I'd argue that the existence of "most efficient units" whose abilities are so much more powerful for their costs than other units is kind of the root of the problem here. If russes are so much more useful/powerful for their points than equivalent points of guardsmen, then the russ should probably be more expensive relative to guardsmen. Now, that doesn't mean that all units need to be equally lethal. Units can be more or less effective against specific types of targets. They can have greater or lesser mobility that sets them apart from similar options. They can have access to special rules and stratagems that other units don't have (kind of rehashing my points from the troops thread). But if a tactical marine squad is equipped for anti-infantry and they're both worse at killing infantry and worse and staying alive than something like a unit of centurions for the same points cost, then that would probably mean the centurions are too good at what they do compared to the tacticals.

(No idea what centurions actually cost or how their lethality compares to tacticals. Just drew their name out of a hat for the sake of discussion.)

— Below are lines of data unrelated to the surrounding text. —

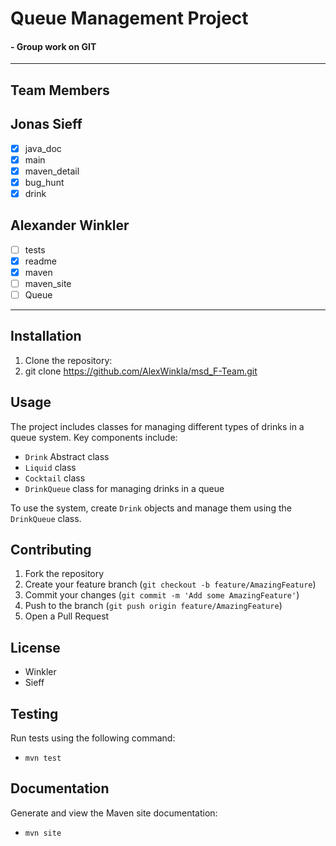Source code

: # Queue Management Project
#### - Group work on GIT
***

## Team Members

## Jonas Sieff

- [x] java_doc
- [x] main
- [x] maven_detail
- [x] bug_hunt
- [x] drink

## Alexander Winkler

- [ ] tests
- [x] readme
- [x] maven
- [ ] maven_site
- [ ] Queue

---

## Installation

1. Clone the repository:
2. git clone https://github.com/AlexWinkla/msd_F-Team.git

## Usage
The project includes classes for managing different types of drinks in a queue system. Key components include:

- `Drink` Abstract class
- `Liquid` class
- `Cocktail` class
- `DrinkQueue` class for managing drinks in a queue

To use the system, create `Drink` objects and manage them using the `DrinkQueue` class.

## Contributing
1. Fork the repository
2. Create your feature branch (`git checkout -b feature/AmazingFeature`)
3. Commit your changes (`git commit -m 'Add some AmazingFeature'`)
4. Push to the branch (`git push origin feature/AmazingFeature`)
5. Open a Pull Request

## License
- Winkler
- Sieff

## Testing
Run tests using the following command:
- `mvn test`

## Documentation
Generate and view the Maven site documentation:
- `mvn site`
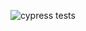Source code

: ![cypress tests](https://github.com/hs-office/hs-cypress-project-1/actions/workflows/run-cypress.yml/badge.svg)

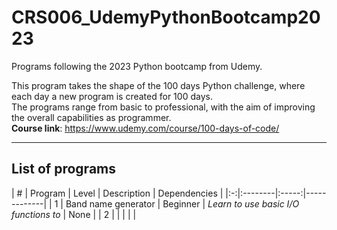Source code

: # CRS006_UdemyPythonBootcamp2023
Programs following the 2023 Python bootcamp from Udemy.

This program takes the shape of the 100 days Python challenge, where each day a new program is created for 100 days.<br>
The programs range from basic to professional, with the aim of improving the overall capabilities as programmer.<br>
<b>Course link</b>: https://www.udemy.com/course/100-days-of-code/

---
## List of programs
| # | Program | Level | Description | Dependencies |
|:-:|:--------|:-----:|-------------|
| 1 | Band name generator | Beginner | <i>Learn to use basic I/O functions to</i> | None |
| 2 | | | | |

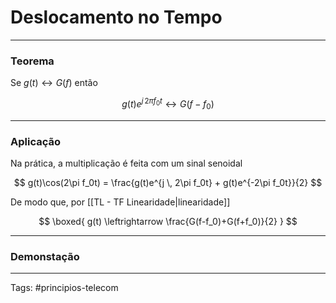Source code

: # Deslocamento no Tempo

---

### Teorema

Se $g(t) \leftrightarrow G(f)$ então

$$
g(t)e^{j\,2\pi f_0t} \leftrightarrow G(f-f_0)
$$

---

### Aplicação

Na prática, a multiplicação é feita com um sinal senoidal

$$
g(t)\cos(2\pi f_0t) = \frac{g(t)e^{j \, 2\pi f_0t} + g(t)e^{-2\pi f_0t}}{2} 
$$

De modo que, por [[TL - TF Linearidade|linearidade]]

$$
\boxed{
g(t) \leftrightarrow \frac{G(f-f_0)+G(f+f_0)}{2}
}
$$

---

### Demonstação



---

Tags: #principios-telecom 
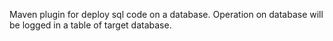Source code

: Maven plugin for deploy sql code on a database. Operation on database will be logged in a table of target database.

So ideally, an armoured company would be a viable army that leans really heavily into being resistant to small arms fire but is susceptible to anti-tank offense AND can have a close game against a list without a ton of anti-tank by virtue of playing the objective, utilizing the advantages of the second list's non-specialized units, etc. Which admittedly, is a big ask.


ATTENTION
. Psychic tests are unfluffy. Your longing for AV is understandable but misguided. Your chapter doesn't need a separate codex. Doctrines should go away. Being a "troop" means nothing. This has been a cranky service announcement. You may now resume your regularly scheduled arguing.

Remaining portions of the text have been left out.